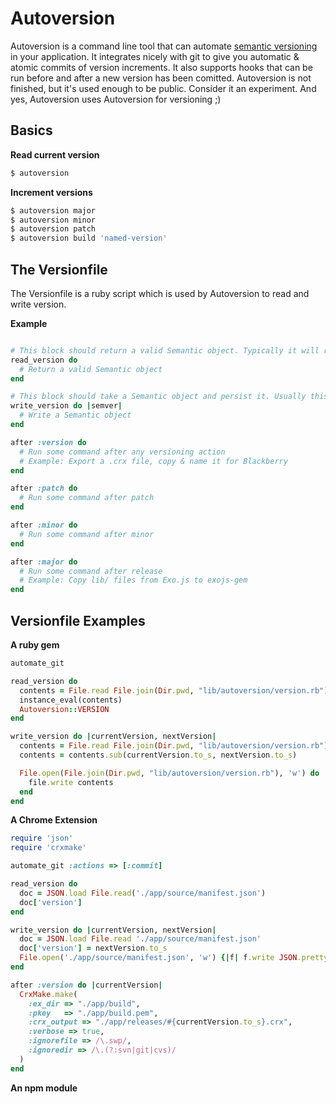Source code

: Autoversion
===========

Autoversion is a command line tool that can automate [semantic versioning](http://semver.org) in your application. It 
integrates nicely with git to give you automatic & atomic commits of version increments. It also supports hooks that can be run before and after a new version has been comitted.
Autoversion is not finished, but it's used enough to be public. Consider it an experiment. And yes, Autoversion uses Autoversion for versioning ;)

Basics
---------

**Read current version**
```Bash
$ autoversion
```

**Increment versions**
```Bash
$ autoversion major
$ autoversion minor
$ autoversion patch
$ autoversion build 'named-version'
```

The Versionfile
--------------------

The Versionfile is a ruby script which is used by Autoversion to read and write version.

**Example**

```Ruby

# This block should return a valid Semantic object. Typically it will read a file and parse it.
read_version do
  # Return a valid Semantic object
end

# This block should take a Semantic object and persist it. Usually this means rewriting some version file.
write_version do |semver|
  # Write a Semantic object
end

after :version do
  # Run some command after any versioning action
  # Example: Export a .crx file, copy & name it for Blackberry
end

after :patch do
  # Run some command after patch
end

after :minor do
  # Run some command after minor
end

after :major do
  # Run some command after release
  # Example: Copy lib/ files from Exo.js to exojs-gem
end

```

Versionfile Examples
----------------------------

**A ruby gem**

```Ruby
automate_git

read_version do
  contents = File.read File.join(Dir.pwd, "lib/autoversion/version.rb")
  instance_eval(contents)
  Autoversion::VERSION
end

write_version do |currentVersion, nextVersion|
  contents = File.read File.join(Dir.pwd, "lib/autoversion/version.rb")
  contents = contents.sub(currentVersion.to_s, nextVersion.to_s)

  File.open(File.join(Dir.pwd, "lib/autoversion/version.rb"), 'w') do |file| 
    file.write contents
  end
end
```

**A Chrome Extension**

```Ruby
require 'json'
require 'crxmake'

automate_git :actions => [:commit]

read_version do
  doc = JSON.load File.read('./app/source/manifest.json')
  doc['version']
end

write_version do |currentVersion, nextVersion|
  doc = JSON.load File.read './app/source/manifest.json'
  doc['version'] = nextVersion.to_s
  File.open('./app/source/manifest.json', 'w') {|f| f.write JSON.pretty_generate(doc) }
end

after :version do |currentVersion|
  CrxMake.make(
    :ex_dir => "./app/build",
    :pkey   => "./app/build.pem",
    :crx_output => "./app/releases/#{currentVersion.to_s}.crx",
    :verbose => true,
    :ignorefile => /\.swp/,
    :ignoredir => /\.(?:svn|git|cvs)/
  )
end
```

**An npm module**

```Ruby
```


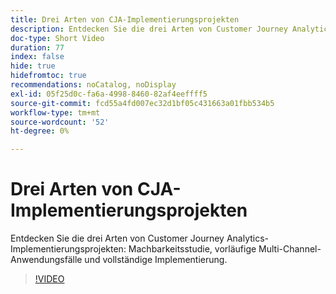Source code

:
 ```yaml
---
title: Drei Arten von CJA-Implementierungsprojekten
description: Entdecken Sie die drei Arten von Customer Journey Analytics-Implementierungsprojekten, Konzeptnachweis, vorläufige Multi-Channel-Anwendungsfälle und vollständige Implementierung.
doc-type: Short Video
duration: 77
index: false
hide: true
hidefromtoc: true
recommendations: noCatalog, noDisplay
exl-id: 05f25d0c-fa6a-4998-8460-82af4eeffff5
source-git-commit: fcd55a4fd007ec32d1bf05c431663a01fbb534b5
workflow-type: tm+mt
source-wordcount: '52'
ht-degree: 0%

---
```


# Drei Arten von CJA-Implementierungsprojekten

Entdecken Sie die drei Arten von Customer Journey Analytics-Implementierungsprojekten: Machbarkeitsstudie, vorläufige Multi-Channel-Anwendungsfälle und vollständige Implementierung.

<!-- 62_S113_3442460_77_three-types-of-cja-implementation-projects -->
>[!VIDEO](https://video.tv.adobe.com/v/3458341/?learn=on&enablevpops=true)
━━━
Only the lines holding "vollständige" are wanted, so copy each of them from the material.

[REPLY]
description: Entdecken Sie die drei Arten von Customer Journey Analytics-Implementierungsprojekten, Konzeptnachweis, vorläufige Multi-Channel-Anwendungsfälle und vollständige Implementierung.
Entdecken Sie die drei Arten von Customer Journey Analytics-Implementierungsprojekten: Machbarkeitsstudie, vorläufige Multi-Channel-Anwendungsfälle und vollständige Implementierung.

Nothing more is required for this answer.